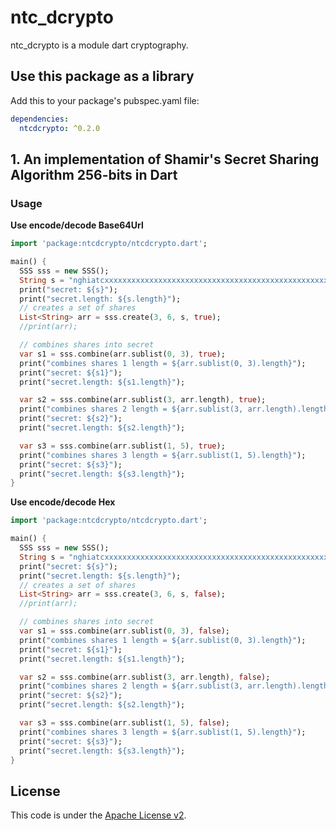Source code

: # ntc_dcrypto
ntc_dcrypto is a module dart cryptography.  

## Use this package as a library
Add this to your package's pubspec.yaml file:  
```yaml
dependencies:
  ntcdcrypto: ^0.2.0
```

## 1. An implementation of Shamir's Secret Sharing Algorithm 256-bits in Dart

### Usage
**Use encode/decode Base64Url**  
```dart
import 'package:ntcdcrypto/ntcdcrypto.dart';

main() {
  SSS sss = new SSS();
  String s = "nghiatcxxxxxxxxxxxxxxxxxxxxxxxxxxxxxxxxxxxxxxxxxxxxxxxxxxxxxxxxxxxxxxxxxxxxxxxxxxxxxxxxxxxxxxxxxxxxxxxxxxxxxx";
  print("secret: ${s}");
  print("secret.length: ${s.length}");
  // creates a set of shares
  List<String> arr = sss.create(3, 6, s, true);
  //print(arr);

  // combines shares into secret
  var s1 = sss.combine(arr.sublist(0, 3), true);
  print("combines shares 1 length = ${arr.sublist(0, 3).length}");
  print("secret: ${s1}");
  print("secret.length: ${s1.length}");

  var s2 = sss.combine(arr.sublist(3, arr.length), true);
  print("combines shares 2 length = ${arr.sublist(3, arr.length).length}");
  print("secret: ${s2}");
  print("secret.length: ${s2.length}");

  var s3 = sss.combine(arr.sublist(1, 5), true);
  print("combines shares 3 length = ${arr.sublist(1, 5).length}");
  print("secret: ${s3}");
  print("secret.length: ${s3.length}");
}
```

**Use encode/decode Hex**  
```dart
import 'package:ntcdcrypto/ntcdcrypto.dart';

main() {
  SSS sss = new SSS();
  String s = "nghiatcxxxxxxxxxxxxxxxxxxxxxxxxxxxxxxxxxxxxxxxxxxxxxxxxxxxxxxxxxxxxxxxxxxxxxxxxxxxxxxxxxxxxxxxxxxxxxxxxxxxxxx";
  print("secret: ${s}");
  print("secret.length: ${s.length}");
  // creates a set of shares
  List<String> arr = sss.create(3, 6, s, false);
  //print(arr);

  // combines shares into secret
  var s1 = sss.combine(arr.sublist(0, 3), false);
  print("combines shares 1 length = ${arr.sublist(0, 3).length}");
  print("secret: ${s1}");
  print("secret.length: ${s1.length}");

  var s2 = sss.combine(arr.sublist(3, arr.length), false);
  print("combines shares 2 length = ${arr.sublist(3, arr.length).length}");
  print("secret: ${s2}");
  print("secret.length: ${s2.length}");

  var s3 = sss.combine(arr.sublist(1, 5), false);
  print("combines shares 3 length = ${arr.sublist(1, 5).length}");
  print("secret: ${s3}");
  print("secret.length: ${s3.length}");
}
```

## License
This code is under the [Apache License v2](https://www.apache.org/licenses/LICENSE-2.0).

════════════════

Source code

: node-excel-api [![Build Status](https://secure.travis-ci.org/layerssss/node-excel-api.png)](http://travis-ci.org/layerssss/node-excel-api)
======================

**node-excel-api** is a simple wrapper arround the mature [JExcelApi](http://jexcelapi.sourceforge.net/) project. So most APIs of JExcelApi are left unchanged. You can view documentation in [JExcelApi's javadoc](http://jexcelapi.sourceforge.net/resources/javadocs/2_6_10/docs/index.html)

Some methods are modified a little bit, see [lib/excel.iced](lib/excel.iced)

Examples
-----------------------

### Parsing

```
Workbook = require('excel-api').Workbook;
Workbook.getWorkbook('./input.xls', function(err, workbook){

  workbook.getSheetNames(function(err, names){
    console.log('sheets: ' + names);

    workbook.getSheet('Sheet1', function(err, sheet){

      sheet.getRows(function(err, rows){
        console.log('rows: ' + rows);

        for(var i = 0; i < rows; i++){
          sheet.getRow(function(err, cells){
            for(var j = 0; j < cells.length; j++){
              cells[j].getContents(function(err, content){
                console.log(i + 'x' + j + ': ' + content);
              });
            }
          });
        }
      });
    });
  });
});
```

════════════════

> Task to complete
Isolate each line of the listing above that includes "console". Copy it.

> Result of the exercise
    console.log('sheets: ' + names);
        console.log('rows: ' + rows);
                console.log(i + 'x' + j + ': ' + content);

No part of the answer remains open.